The characteristics of embryogenic cultures are quite different from those of shoot cultures, but they often seem to be similar to cell suspension cultures. In this case, the same bioreactor types suitable for suspension cultures can be applied for embryogenic cultures.

Figure 9 Tested baskets for immobilization of Hyoscyamus muticus hairy roots, (a and b) Portable stainless steel basket in a 3-L droplet phase bioreactor (homemade, University of Applied Sciences Wadenswil, Switzerland), (c) Flexible multiple inoculation sieve plates in a 1-L modified drum reactor (Type Inversina, Bioengineering Ltd., Switzerland, with kind permission of reactor manufacturer), (d) Fixed multiple inoculation sieve plates in a 14-L droplet phase reactor (homemade).

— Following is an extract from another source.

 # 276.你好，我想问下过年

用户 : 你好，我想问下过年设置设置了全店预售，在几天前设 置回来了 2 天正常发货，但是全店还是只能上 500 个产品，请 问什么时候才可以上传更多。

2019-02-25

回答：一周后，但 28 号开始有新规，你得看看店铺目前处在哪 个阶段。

Figure 9 Tested baskets for immobilization of Hyoscyamus muticus hairy roots, (a and b) Portable stainless steel basket in a 3-L droplet phase bioreactor (homemade, University of Applied Sciences Wadenswil, Switzerland), (c) Flexible multiple inoculation sieve plates in a 1-L modified drum reactor (Type Inversina, Bioengineering Ltd., Switzerland, with kind permission of reactor manufacturer), (d) Fixed multiple inoculation sieve plates in a 14-L droplet phase reactor (homemade).

Introduction of light into the bioreactor becomes necessary for some embryogenic cultures as well as shoot cultures. The literature describes not only external illumination tubes that are installed around the reactor but also internal systems made from tubes and hollow fibers (77,79,93-95). Figure 10 shows the illumination cage of the 15-L reactor with an eccentric motion stirrer that has been used for cultivation of an embryogenic culture of Allium sativum (78). Another advantage of this reactor, in terms of oxygen transfer and the stirring principle, is that the motion of the multifunctional stirring system protects shear-sensitive cultures against damage and prevents the sedimentation of cell aggregates in the medium. The air enters the reactor through the cell-free interior of the cylindrical stirrer. The medium passes the metallic membrane of the stirrer and oxygenates without cells. Thus, the problems with flotation that arise with standard reactors are prevented.

Similar systems with bubble-free aeration achieved by silicone tubing inserted into the reactor and vibrating stirrers (vibromixers) instead of rotating stirrers have been proposed by Preil et al. and others (84-96) and Luttmann et al. (85).

Aerated vessels are also suitable large-scale reactors for shoot mass propagation. Akita et al. (82) reported their observations concerning mass propagation of shoots of Stevia rebaudiana L. in a 500-L reactor of this type (64.6 kg fresh weight after 4 weeks of cultivation).